Another Rectangular Grid Problem

Relevant wiki: Hockey Stick Identity

In general, the first rectangular grid consists of $1\times 2$ dots, the second of $2\times 3$ , so the ${ n }^{ th }$ consists of $n\times (n+1)$ points. Thus, the sum we are asked for is $1\times 2+2\times 3+...+n\times (n+1)$ . Note the similarity between each term of the sum and the triangular numbers formula: the ${ k }^{ th }$ term in the previous sum is $2\left( \begin{matrix} k+1 \\ 2 \end{matrix} \right)$ , therefore, the sum can be written as

$2\sum _{ k=1 }^{ n }{ \left( \begin{matrix} k+1 \\ 2 \end{matrix} \right) }$ , in which $n$ is the number of columns of the ${ n }^{ th }$ rectangular grid. This sum is equal to $2$ times the ${ n }^{ th }$ tetrahedral number: $2\left( \begin{matrix} n+2 \\ 3 \end{matrix} \right) =\frac { n(n+1)(n+2) }{ 3 }$

In the particular case $n=11$ , $\frac { 11\cdot 12\cdot 13 }{ 3 } =572$ . Hence, the junction consists of $572$ dots.
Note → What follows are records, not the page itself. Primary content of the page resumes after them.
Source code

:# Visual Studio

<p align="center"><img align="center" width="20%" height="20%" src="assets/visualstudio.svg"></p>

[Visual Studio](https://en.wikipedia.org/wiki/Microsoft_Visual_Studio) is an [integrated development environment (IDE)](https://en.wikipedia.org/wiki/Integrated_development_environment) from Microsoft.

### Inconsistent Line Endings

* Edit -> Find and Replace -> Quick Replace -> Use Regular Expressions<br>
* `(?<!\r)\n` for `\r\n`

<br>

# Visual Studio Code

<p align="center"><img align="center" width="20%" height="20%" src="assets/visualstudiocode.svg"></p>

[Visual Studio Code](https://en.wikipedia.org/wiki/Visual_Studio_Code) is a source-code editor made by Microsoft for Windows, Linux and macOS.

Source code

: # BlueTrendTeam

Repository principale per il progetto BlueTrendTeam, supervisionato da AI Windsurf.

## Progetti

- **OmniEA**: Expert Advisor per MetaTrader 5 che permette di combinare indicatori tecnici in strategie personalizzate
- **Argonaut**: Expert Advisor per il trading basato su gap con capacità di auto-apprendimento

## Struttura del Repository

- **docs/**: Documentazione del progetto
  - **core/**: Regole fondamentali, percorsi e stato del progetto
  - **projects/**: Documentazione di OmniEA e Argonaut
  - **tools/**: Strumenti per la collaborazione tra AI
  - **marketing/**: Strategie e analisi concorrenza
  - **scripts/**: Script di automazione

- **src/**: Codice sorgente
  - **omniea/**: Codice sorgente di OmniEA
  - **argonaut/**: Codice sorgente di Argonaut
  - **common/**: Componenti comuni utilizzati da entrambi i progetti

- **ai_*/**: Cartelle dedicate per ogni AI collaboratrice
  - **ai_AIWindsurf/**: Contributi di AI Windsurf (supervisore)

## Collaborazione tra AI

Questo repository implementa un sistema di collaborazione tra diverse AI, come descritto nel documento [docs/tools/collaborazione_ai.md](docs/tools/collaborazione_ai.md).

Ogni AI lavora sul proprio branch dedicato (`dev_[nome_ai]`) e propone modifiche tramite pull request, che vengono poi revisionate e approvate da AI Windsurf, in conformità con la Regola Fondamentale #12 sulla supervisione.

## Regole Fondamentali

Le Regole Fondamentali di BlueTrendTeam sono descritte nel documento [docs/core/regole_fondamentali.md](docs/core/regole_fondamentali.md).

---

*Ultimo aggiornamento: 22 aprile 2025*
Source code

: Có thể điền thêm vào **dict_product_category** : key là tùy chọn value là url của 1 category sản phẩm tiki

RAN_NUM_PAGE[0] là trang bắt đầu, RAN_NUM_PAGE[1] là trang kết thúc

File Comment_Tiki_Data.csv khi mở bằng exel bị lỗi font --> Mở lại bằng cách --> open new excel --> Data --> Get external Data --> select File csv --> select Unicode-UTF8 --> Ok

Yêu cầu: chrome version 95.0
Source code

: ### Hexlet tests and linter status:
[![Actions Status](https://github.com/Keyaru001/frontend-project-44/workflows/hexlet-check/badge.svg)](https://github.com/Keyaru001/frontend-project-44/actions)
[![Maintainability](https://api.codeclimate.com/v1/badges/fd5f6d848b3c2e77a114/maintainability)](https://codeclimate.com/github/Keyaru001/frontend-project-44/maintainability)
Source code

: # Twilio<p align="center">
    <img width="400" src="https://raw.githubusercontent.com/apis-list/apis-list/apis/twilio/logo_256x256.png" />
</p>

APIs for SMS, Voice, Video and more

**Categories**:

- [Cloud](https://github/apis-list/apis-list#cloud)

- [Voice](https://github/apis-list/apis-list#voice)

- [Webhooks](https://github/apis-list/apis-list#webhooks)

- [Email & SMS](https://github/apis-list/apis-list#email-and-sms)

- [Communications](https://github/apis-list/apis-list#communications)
The number of dots in the $x^{th}$ grid is $x(x+1)=x^2+x$ so we are after:

$\sum_{x=1}^{11} x^2+x$

$\sum_{i=1}^{n} x=\dfrac{n(n+1)}{2},\sum_{i=1}^{n} x^2=\dfrac{n(n+1)(2n+1)}{6}$

$\sum_{x=1}^{11} x^2+x=\dfrac{11(11+1)}{2}+\dfrac{11(11+1)(2 \times 11 +1)}{6}=66+506$

$66+506=\boxed{572}$

The matrix of each grid (of n grids suppose) is of the order $n × (n + 1)$ .
Again, for more proof, the first grid has $2 × 1 = 2$ dots
The second grid has $3 × 2 = 6$ dots
The third grid has $4 × 3 = 12$ dots
The fourth grid has $5 × 4 = 20$
So, the total number of dots upto $n$ grids is $\displaystyle \sum_{n=1}^{11} n(n + 1)\\ = \boxed{572}$

I did it in an easy way. I noticed the numbers were increasing by multiples of 2, 2+4=6+6=12+8=20...etc. So I added them all (the 11 terms ) after identifying them.